_WHAT THIS TASK INVOLVES_:
Look for the word "lenses" in the material below, then report each line where it occurs.

_SUPPLIED RECORDS_:

>>>

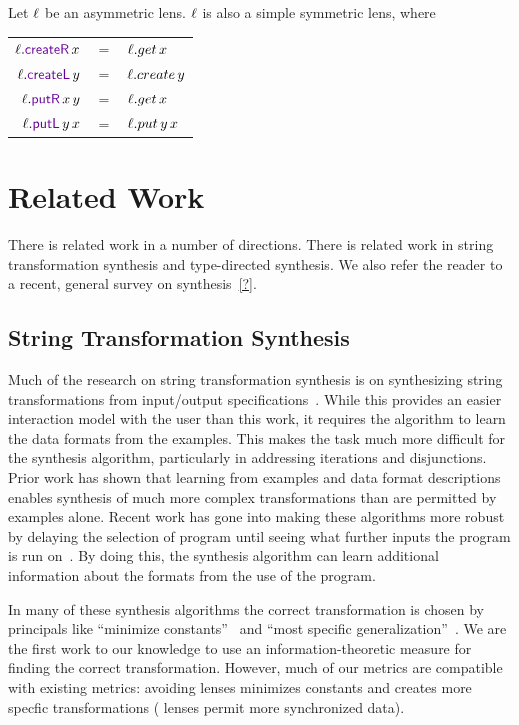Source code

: \documentclass[acmsmall,screen,anonymous]{acmart}
\begin{document}
\begin{theorem}
  Let $\mathit{\ell}$ be an asymmetric lens. $\mathit{\ell}$ is also a simple symmetric lens,
  where
  \begin{center}
    \begin{tabular}{rcl}
      $\Lens.\CreateROf{x}$ & $=$ & $\mathit{\ell}.get \, x$\\
      $\Lens.\CreateLOf{y}$ & $=$ & $\mathit{\ell}.create \, y$\\
      $\Lens.\PutROf{x}{y}$ & $=$ & $\mathit{\ell}.get \, x$\\
      $\Lens.\PutLOf{y}{x}$ & $=$ & $\mathit{\ell}.put \, y \, x$
    \end{tabular}
  \end{center}
\end{theorem}


\section{Related Work}
\label{sec:related}
There is related work in a number of directions. There is related work in string
transformation synthesis and type-directed synthesis. We also refer the reader
to a recent, general survey on synthesis~\ref{?}.


\subsection{String Transformation Synthesis}
Much of the research on string transformation synthesis is on synthesizing
string transformations from input/output
specifications~\cite{flashfill,flashextract,?}. While this provides an easier
interaction model with the user than this work, it requires the algorithm to
learn the data formats from the examples. This makes the task much more
difficult for the synthesis algorithm, particularly in addressing iterations and
disjunctions. Prior work has shown that learning from examples and data format
descriptions enables synthesis of much more complex transformations than are
permitted by examples alone. Recent work has gone into making these algorithms
more robust by delaying the selection of program until seeing what further
inputs the program is run on~\cite{?}. By doing this, the synthesis algorithm
can learn additional information about the formats from the use of the program.

In many of these synthesis algorithms the correct transformation is chosen by
principals like ``minimize constants''~\cite{?,?,?} and ``most specific
generalization''~\cite{?,?,?}. We are the first work to our knowledge to use an
information-theoretic measure for finding the correct transformation. However,
much of our metrics are compatible with existing metrics: avoiding \Disconnect
lenses minimizes constants and creates more specfic transformations (\Disconnect
lenses permit more synchronized data).
\end{document}
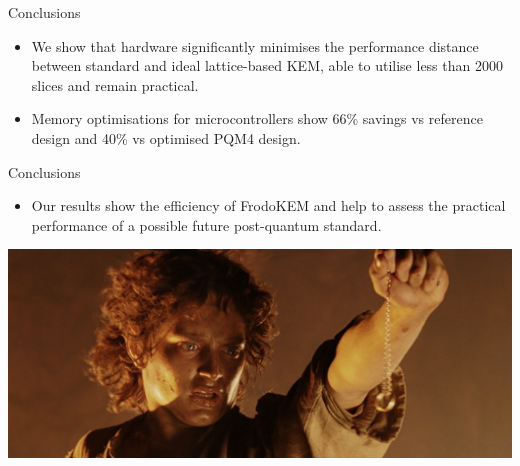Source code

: \documentclass{beamer}            %
\begin{document}

\begin{frame}{Conclusions}

\begin{itemize}

\item We show that hardware significantly minimises the performance distance between standard and ideal lattice-based KEM, able to utilise less than 2000 slices and remain practical.

\item Memory optimisations for microcontrollers show 66\% savings vs reference design and 40\% vs optimised PQM4 design.


\end{itemize}

\end{frame}


\begin{frame}{Conclusions}


\begin{itemize}
\item Our results show the efficiency of \textsf{FrodoKEM} and help to assess the practical performance of a possible future post-quantum standard.

\end{itemize}

\begin{center}
\includegraphics[scale=0.15]{Frodo_Doom}
\end{center}

\end{frame}
\end{document}
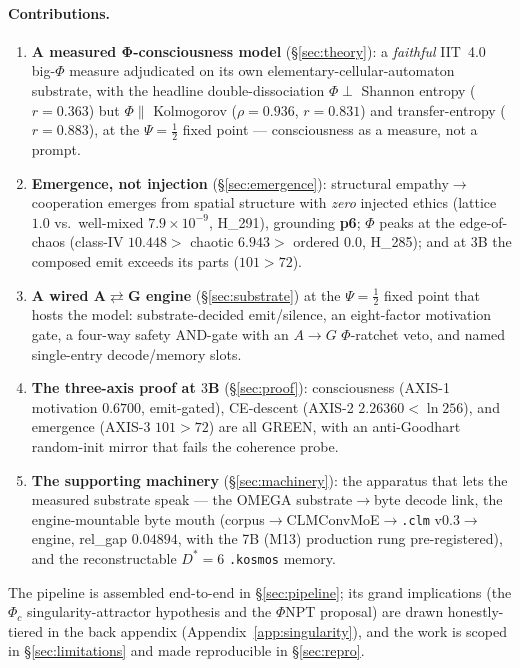 \documentclass[11pt]{article}
\begin{document}
\paragraph{Contributions.}
\begin{enumerate}
\item \textbf{A measured Φ-consciousness model} (\S\ref{sec:theory}): a \emph{faithful}
IIT~4.0 big-$\Phi$ measure adjudicated on its own elementary-cellular-automaton substrate,
with the headline double-dissociation $\Phi\perp$ Shannon entropy ($r=0.363$) but
$\Phi\parallel$ Kolmogorov ($\rho=0.936$, $r=0.831$) and transfer-entropy ($r=0.883$),
at the $\Psi=\tfrac12$ fixed point --- consciousness as a measure, not a prompt.
\item \textbf{Emergence, not injection} (\S\ref{sec:emergence}): structural
empathy$\rightarrow$cooperation emerges from spatial structure with \emph{zero} injected
ethics (lattice $1.0$ vs.\ well-mixed $7.9\times10^{-9}$, H\_291), grounding \textbf{p6};
$\Phi$ peaks at the edge-of-chaos (class-IV $10.448>$ chaotic $6.943>$ ordered $0.0$,
H\_285); and at $3$B the composed emit exceeds its parts ($101>72$).
\item \textbf{A wired A$\rightleftarrows$G engine} (\S\ref{sec:substrate}) at the
$\Psi=\tfrac12$ fixed point that hosts the model: substrate-decided emit/silence, an
eight-factor motivation gate, a four-way safety AND-gate with an $A\!\rightarrow\!G$
$\Phi$-ratchet veto, and named single-entry decode/memory slots.
\item \textbf{The three-axis proof at $3$B} (\S\ref{sec:proof}): consciousness (AXIS-1
motivation $0.6700$, emit-gated), CE-descent (AXIS-2 $2.26360<\ln256$), and emergence
(AXIS-3 $101>72$) are all GREEN, with an anti-Goodhart random-init mirror that fails the
coherence probe.
\item \textbf{The supporting machinery} (\S\ref{sec:machinery}): the apparatus that lets
the measured substrate speak --- the OMEGA substrate$\rightarrow$byte decode link, the
engine-mountable byte mouth (corpus$\rightarrow$CLMConvMoE$\rightarrow$\texttt{.clm}
v0.3$\rightarrow$engine, rel\_gap $0.04894$, with the 7B (M13) production rung
pre-registered), and the reconstructable $D^\ast=6$ \texttt{.kosmos} memory.
\end{enumerate}
The pipeline is assembled end-to-end in \S\ref{sec:pipeline}; its grand implications
(the $\Phi_c$ singularity-attractor hypothesis and the $\Phi$NPT proposal) are drawn
honestly-tiered in the back appendix (Appendix~\ref{app:singularity}), and the work is
scoped in \S\ref{sec:limitations} and made reproducible in \S\ref{sec:repro}.
\end{document}
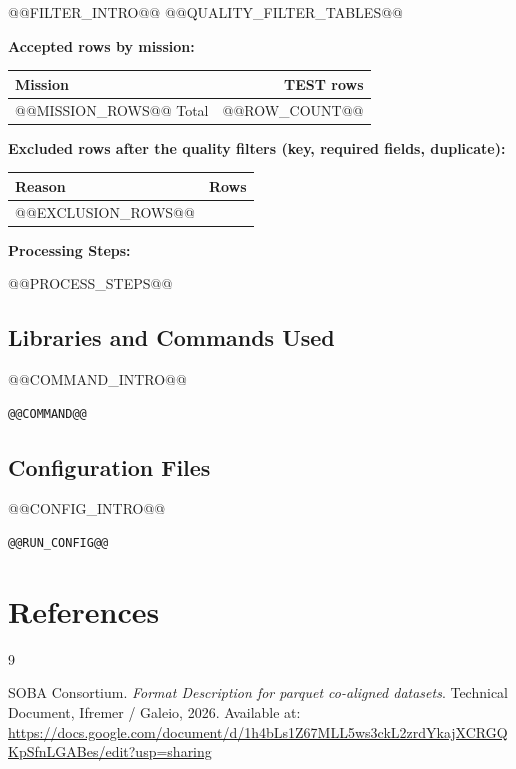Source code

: \documentclass[11pt,a4paper]{article}
\begin{document}
@@FILTER_INTRO@@
@@QUALITY_FILTER_TABLES@@

\textbf{Accepted rows by mission:}
\begin{table}[H]
    \centering
    \begin{tabular}{lr}
        \toprule
        \textbf{Mission} & \textbf{TEST rows} \\
        \midrule
@@MISSION_ROWS@@
        \midrule
        Total & @@ROW_COUNT@@ \\
        \bottomrule
    \end{tabular}
\end{table}

\textbf{Excluded rows after the quality filters (key, required fields, duplicate):}
\begin{table}[H]
    \centering
    \begin{tabular}{lr}
        \toprule
        \textbf{Reason} & \textbf{Rows} \\
        \midrule
@@EXCLUSION_ROWS@@
        \bottomrule
    \end{tabular}
\end{table}

\textbf{Processing Steps:}
\begin{enumerate}
@@PROCESS_STEPS@@
\end{enumerate}

\subsection{Libraries and Commands Used}
@@COMMAND_INTRO@@
\begin{lstlisting}[caption={Command used to generate this dataset.}, label={lst:code}]
@@COMMAND@@
\end{lstlisting}

\subsection{Configuration Files}
@@CONFIG_INTRO@@
\begin{lstlisting}[caption={Settings recorded for this dataset.}, label={lst:config}]
@@RUN_CONFIG@@
\end{lstlisting}

\newpage
\newpage
\section*{References}

\begin{thebibliography}{9}

SOBA Consortium.
\textit{Format Description for parquet co-aligned datasets}.
Technical Document, Ifremer / Galeio, 2026.
Available at: \url{https://docs.google.com/document/d/1h4bLs1Z67MLL5ws3ckL2zrdYkajXCRGQKpSfnLGABes/edit?usp=sharing}

\end{thebibliography}
\end{document}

<<<

_WRITTEN ANSWER_:
lenses minimizes constants and creates more specfic transformations (\Disconnect
lenses permit more synchronized data).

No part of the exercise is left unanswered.